Resting on the southern tip of the Puntarenas province next to the Golfo Dulce lies Puerto Jimenez, the largest town in the Osa Peninsula. Known as the launching off point for exploring the world-famous Corcovado National Park, this tiny seaport town of roughly 2,000 welcomes the adventurous tourists who seek to experience one of the most remote and undeveloped parts of Costa Rica.
To see an interactive Google map of Costa Rica, click here. You can zoom in on the Osa Peninsula to see the other small towns and sights.
Often referred to as “the last frontier”, Puerto Jimenez has grown from its roots as a gold mining and logging town in the ’60s to a tourist destination in its own right. Despite only being a couple of dusty streets wide in any direction, Puerto Jimenez has a handful of great local restaurants and bars, a beautiful beach, a reasonably-sized grocery store and a variety of lodging choices ranging from backpackers hostels to high-end eco lodges. It’s prime location makes it the perfect place to spend a day or two before adventuring into Costa Rica’s crown jewel, the Corcovado National Park which was established in 1975 to protect the land and wildlife in one of Costa Rica’s most biodiverse places.
I stayed a few minutes out of town at the local family-owned Osa Lodge.
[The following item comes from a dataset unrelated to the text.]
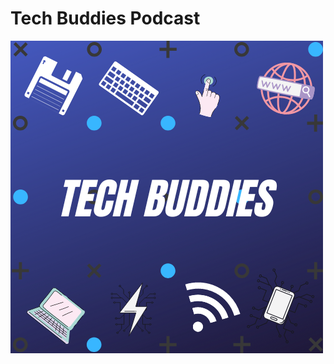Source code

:# Tech Buddies Podcast
![alt text](https://github.com/TechBuddiesPod/TechBuddiesPod.github.io/blob/main/Tech%20buddies.png)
As we pulled into the driveway, I couldn’t help but smile at all the sounds of the jungle. Birds sang and monkeys roared somewhere high above the trees of my little cabin. I was greeted by Karol and her boyfriend Jose who is a park ranger at the Corcovado National Park. Instantly, I was immersed in Spanish and thankfully had Eytan there to help translate for the group. Karol proudly told me how she and her mother ended up in the Osa years ago. Her mother was the very first attorney in the Osa and has practiced ever since. Judging by the small size of Puerto Jimenez she may still be the only attorney there.
I enjoyed one of Jose’s homemade micro brews and then headed to town for dinner at the Marisqueria Corcovado, an open-air seafood restaurant right next to the beach. We were met by a fellow American Expat and laughed at the absurdity of seeing The Rose Bowl (an American football game) shown live on TV. Thankfully this would be the last of American culture I would have to see for the next week.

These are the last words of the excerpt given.